Records drawn from a dataset:
# # # # #

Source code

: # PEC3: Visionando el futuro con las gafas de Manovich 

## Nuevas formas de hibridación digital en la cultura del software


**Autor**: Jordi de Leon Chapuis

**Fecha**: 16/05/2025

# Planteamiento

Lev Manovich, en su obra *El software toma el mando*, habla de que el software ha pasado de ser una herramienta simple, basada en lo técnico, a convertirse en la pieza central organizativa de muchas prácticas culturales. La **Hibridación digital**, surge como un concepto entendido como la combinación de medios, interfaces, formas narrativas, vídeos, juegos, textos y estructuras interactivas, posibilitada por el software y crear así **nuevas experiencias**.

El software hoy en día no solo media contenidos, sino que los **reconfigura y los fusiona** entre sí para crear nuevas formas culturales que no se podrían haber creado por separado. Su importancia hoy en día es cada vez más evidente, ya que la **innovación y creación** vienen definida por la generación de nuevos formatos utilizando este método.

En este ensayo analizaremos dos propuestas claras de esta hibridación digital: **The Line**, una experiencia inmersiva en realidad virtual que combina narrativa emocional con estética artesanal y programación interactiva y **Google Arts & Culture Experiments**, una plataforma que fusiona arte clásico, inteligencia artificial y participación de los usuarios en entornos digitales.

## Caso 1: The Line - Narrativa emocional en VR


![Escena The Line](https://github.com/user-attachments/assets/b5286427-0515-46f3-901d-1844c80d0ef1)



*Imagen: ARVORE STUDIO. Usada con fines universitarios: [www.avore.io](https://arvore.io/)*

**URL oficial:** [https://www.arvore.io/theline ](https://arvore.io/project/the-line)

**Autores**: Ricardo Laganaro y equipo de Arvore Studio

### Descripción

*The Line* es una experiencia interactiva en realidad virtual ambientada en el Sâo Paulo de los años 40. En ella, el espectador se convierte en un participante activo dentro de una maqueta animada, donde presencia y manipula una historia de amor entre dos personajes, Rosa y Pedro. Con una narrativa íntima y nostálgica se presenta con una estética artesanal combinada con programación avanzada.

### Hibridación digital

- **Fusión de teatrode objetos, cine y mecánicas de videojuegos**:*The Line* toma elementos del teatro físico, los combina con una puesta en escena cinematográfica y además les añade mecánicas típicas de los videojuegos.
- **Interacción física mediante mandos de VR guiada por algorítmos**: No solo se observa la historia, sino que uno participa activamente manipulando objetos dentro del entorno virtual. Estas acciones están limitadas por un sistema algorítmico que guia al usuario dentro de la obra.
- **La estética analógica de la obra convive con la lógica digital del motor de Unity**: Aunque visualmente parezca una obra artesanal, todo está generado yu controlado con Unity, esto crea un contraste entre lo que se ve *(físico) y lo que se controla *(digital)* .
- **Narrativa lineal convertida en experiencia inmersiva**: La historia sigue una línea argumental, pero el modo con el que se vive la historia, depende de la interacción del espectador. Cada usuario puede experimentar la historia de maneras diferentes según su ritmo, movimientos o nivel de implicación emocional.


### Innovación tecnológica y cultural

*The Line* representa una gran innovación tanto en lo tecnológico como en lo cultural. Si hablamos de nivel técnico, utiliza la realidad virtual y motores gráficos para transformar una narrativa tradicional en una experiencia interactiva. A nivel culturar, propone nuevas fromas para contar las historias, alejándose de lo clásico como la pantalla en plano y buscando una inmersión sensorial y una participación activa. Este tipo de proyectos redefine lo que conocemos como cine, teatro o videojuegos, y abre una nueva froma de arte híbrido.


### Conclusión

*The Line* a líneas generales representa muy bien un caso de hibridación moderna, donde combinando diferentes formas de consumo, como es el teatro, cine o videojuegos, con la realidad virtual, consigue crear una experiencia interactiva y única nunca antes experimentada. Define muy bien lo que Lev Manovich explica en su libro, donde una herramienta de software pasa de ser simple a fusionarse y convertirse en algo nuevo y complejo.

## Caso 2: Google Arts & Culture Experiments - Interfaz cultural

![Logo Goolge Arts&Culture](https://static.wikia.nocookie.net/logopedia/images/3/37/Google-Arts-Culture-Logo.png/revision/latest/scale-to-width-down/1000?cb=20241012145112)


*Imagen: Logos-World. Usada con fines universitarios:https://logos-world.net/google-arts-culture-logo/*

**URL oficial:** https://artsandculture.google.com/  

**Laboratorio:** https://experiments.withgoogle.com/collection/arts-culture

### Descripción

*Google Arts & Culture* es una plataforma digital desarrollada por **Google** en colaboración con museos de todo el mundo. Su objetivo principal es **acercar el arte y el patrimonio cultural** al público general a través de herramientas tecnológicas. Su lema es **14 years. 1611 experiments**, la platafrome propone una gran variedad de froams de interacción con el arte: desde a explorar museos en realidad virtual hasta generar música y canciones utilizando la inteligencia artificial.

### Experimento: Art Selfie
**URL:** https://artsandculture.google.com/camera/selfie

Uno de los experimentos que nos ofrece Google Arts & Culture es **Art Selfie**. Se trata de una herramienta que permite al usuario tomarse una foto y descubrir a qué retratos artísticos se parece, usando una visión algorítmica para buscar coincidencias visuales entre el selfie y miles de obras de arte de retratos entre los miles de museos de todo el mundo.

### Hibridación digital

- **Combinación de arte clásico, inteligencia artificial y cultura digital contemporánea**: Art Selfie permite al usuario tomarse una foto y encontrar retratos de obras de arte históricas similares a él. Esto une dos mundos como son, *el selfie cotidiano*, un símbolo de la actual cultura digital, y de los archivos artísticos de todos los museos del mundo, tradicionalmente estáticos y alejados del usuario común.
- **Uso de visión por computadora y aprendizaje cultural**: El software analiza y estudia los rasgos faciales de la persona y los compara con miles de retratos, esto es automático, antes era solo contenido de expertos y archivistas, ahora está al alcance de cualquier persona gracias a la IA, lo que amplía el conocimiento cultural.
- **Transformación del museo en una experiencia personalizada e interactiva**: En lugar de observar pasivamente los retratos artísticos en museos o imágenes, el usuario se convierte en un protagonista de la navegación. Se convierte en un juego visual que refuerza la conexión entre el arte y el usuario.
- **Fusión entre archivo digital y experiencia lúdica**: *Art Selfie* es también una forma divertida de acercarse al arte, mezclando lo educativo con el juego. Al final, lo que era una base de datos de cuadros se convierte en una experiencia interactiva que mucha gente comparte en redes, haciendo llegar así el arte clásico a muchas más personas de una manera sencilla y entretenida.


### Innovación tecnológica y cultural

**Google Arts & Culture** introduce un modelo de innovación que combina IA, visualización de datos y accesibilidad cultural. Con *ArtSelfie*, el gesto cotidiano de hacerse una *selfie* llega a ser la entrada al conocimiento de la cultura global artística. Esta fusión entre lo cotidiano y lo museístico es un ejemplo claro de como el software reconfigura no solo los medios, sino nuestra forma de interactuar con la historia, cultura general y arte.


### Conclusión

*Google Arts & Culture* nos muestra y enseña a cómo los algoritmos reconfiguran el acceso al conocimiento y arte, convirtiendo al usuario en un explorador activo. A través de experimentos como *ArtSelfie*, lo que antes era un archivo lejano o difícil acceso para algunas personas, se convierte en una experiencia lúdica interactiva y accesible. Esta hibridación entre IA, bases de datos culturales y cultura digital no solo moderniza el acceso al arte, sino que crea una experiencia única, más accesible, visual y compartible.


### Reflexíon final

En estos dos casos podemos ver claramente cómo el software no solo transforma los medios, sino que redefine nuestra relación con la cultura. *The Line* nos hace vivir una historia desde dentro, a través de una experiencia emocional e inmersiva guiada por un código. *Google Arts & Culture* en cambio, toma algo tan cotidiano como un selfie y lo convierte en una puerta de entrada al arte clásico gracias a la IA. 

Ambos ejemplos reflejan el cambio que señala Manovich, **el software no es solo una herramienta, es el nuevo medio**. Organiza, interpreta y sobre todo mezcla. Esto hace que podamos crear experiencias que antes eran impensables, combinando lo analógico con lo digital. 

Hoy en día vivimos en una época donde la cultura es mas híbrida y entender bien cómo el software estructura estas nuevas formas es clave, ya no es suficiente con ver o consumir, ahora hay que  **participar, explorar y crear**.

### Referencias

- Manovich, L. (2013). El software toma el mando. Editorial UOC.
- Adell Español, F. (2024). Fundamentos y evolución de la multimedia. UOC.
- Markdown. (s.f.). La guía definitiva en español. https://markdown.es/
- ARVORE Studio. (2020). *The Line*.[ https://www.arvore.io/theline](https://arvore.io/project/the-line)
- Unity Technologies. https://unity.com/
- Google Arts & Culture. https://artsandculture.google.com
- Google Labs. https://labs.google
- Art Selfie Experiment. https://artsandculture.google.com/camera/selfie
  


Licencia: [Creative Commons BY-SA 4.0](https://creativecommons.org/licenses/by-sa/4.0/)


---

# # # # #

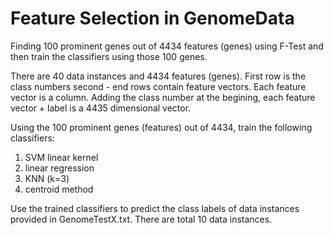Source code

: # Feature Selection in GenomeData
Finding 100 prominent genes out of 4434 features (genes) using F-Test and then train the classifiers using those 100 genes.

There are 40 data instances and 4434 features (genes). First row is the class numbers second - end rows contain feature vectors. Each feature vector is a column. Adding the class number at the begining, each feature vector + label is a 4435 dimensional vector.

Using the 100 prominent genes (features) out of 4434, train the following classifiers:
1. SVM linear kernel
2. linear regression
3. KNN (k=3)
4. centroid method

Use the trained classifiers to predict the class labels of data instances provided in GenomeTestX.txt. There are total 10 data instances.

# # # # #

Which lines in the data above hold the string "Usada"? Show each one.

**Exercise solution:**
*Imagen: ARVORE STUDIO. Usada con fines universitarios: [www.avore.io](https://arvore.io/)*
*Imagen: Logos-World. Usada con fines universitarios:https://logos-world.net/google-arts-culture-logo/*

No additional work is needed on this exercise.